This review is part of our coverage of the 2022 New York Film Festival.
The Pitch: Don DeLillo’s White Noise is one of those “great American novels” that was long thought unfilmable, a distracted, acrid exploration of late American capitalism and its relentless need to share movies, culture, conversation, and so on with the to distract from the inevitability of death. And frankly, it’s oddly fitting that the filmmaker who would eventually come to terms with it would be indie darling Noah Baumbach himself: like DeLillo, he also deals with the fits and foibles of academia, the crumbling nature of family, the ways and Way we cling to ephemera just to keep us from falling apart.
And so it is with this three-part tale of the Gladney clan, a nuclear family poised to go metaphorically (and in some ways literally) nuclear. There’s Jack (Adam Driver, pot belly and butt face), a “professor of Hitler studies” who doesn’t speak German but wants to make a name for himself at the Midwestern Liberal Arts College, where he teaches. His wife Babette (Greta Gerwig, who rocks a voluminous perm) is a raving mother to her four children (most of whom are from previous marriages as they are both divorced) and sneaks in secret white pills whose origin and nature are a secret for her family.
And then there are the kids, from the proactive, pragmatic Heinrich (Sam Nivola, son of Alessandro; his sister May plays younger child Steffie) to curious Denise (Raffey Cassidy), both of whom lack their parents’ penchant for distraction and anxiety.
Like most Americans, they’re a family inundated with information, most of it trivia, but welcome distractions from the ever-salacious nature of reality. Jack never feels more alive than when he engages in a “lecturing duel” with fellow student Murray Siskind (Don Cheadle) to convince his students that “Elvis is the new Hitler.”

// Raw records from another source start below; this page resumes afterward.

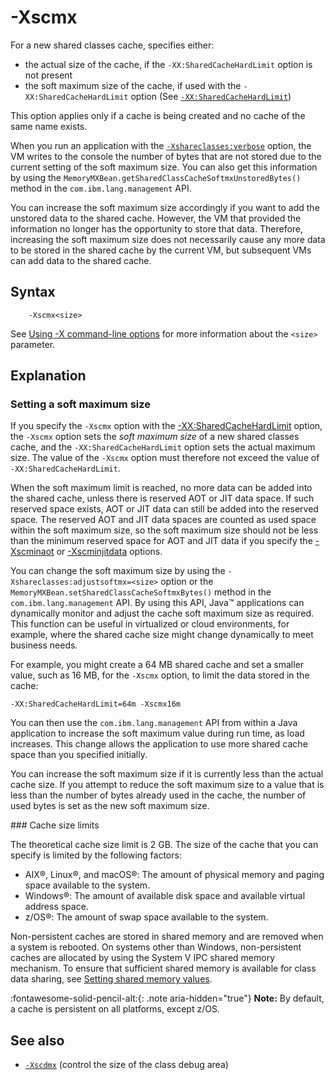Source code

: <!--
* Copyright (c) 2017, 2022 IBM Corp. and others
*
* This program and the accompanying materials are made
* available under the terms of the Eclipse Public License 2.0
* which accompanies this distribution and is available at
* https://www.eclipse.org/legal/epl-2.0/ or the Apache
* License, Version 2.0 which accompanies this distribution and
* is available at https://www.apache.org/licenses/LICENSE-2.0.
*
* This Source Code may also be made available under the
* following Secondary Licenses when the conditions for such
* availability set forth in the Eclipse Public License, v. 2.0
* are satisfied: GNU General Public License, version 2 with
* the GNU Classpath Exception [1] and GNU General Public
* License, version 2 with the OpenJDK Assembly Exception [2].
*
* [1] https://www.gnu.org/software/classpath/license.html
* [2] http://openjdk.java.net/legal/assembly-exception.html
*
* SPDX-License-Identifier: EPL-2.0 OR Apache-2.0 OR GPL-2.0 WITH
* Classpath-exception-2.0 OR LicenseRef-GPL-2.0 WITH Assembly-exception
-->

# -Xscmx

For a new shared classes cache, specifies either:

- the actual size of the cache, if the `-XX:SharedCacheHardLimit` option is not present
- the soft maximum size of the cache, if used with the `-XX:SharedCacheHardLimit` option
(See [`-XX:SharedCacheHardLimit`](xxsharedcachehardlimit.md))

This option applies only if a cache is being created and no cache of the same name exists.

When you run an application with the [`-Xshareclasses:verbose`](xshareclasses.md#verbose) option, the VM writes to the console the number of bytes that are not stored due to the current setting of the soft maximum size. You can also get this information by using the `MemoryMXBean.getSharedClassCacheSoftmxUnstoredBytes()` method in the `com.ibm.lang.management` API.

You can increase the soft maximum size accordingly if you want to add the unstored data to the shared cache. However, the VM that provided the information no longer has the opportunity to store that data. Therefore, increasing the soft maximum size does not necessarily cause any more data to be stored in the shared cache by the current VM, but subsequent VMs can add data to the shared cache.

## Syntax

        -Xscmx<size>

See [Using -X command-line options](x_jvm_commands.md) for more information about the `<size>` parameter.

## Explanation

### Setting a soft maximum size

If you specify the `-Xscmx` option with the [-XX:SharedCacheHardLimit](xxsharedcachehardlimit.md) option, the `-Xscmx` option sets the *soft maximum size* of a new shared classes cache, and the `-XX:SharedCacheHardLimit` option sets the actual maximum size. The value of the `-Xscmx` option must therefore not exceed the value of `-XX:SharedCacheHardLimit`.

When the soft maximum limit is reached, no more data can be added into the shared cache, unless there is reserved AOT or JIT data space. If such reserved space exists, AOT or JIT data can still be added into the reserved space. The reserved AOT and JIT data spaces are counted as used space within the soft maximum size, so the soft maximum size should not be less than the minimum reserved space for AOT and JIT data if you specify the [-Xscminaot](xscminaot.md) or [-Xscminjitdata](xscminjitdata.md) options.

You can change the soft maximum size by using the `-Xshareclasses:adjustsoftmx=<size>` option or the `MemoryMXBean.setSharedClassCacheSoftmxBytes()` method in the `com.ibm.lang.management` API. By using this API, Java&trade; applications can dynamically monitor and adjust the cache soft maximum size as required. This function can be useful in virtualized or cloud environments, for example, where the shared cache size might change dynamically to meet business needs.

For example, you might create a 64 MB shared cache and set a smaller value, such as 16 MB, for the `-Xscmx` option, to limit the data stored in the cache:

    -XX:SharedCacheHardLimit=64m -Xscmx16m

You can then use the `com.ibm.lang.management` API from within a Java application to increase the soft maximum value during run time, as load increases. This change allows the application to use more shared cache space than you specified initially.

You can increase the soft maximum size if it is currently less than the actual cache size. If you attempt to reduce the soft maximum size to a value that is less than the number of bytes already used in the cache, the number of used bytes is set as the new soft maximum size.

### Cache size limits

The theoretical cache size limit is 2 GB. The size of the cache that you can specify is limited by the following factors:

- AIX&reg;, Linux&reg;, and macOS&reg;: The amount of physical memory and paging space available to the system.
- Windows&reg;: The amount of available disk space and available virtual address space.
- z/OS&reg;: The amount of swap space available to the system.

Non-persistent caches are stored in shared memory and are removed when a system is rebooted. On systems other than Windows, non-persistent caches are allocated by using the System V IPC shared memory mechanism. To ensure that sufficient shared memory is available for class data sharing, see [Setting shared memory values](configuring.md#setting-shared-memory-values).

:fontawesome-solid-pencil-alt:{: .note aria-hidden="true"} **Note:** By default, a cache is persistent on all platforms, except z/OS.


## See also

- [`-Xscdmx`](xscdmx.md) (control the size of the class debug area)


<!-- ==== END OF TOPIC ==== xscmx.md ==== -->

Then, when an “air poisoning event” looms over their neighborhood, he further minimizes the threat until they can no longer avoid evacuation, leading them to a traffic jam where they gauge how concerned they should be by reading people’s facial expressions in it, the station wagons scan around them. No matter how bad it gets, you can breathe a sigh of relief. After all, that didn’t happen to them.
There’s Always Extra: White Noise is both quintessential Baumbach (the grainy film look, familiar cast and quirks) and a notable departure from his usual. While The Meyerowitz Stories and Marriage Story feel like odes to Robert Altman’s naturalism, White Noise’s flights of fancy and odd textures share DNA with Tim Burton, the Coen Brothers and even David Byrne’s winning True Stories. The latter is particularly true in its depiction of the squeaky-clean fluorescence of the grocery store, the ultimate altar of consumption (and therefore immortality), topped by an over-credits musical number set to a new song by LCD Soundsystem.